* Goal of the exercise: All lines holding the word "with" should be located in the records and copied.

[Dataset entries]
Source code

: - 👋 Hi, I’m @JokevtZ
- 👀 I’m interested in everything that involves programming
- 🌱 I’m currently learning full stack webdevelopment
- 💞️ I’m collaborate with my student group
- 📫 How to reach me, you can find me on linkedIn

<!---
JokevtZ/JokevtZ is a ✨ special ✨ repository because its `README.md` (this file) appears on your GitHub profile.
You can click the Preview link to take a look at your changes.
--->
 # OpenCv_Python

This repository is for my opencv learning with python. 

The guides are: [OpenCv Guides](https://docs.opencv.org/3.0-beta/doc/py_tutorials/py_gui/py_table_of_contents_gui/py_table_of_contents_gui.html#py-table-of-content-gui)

* Exercise result:
- 💞️ I’m collaborate with my student group
This repository is for my opencv learning with python. 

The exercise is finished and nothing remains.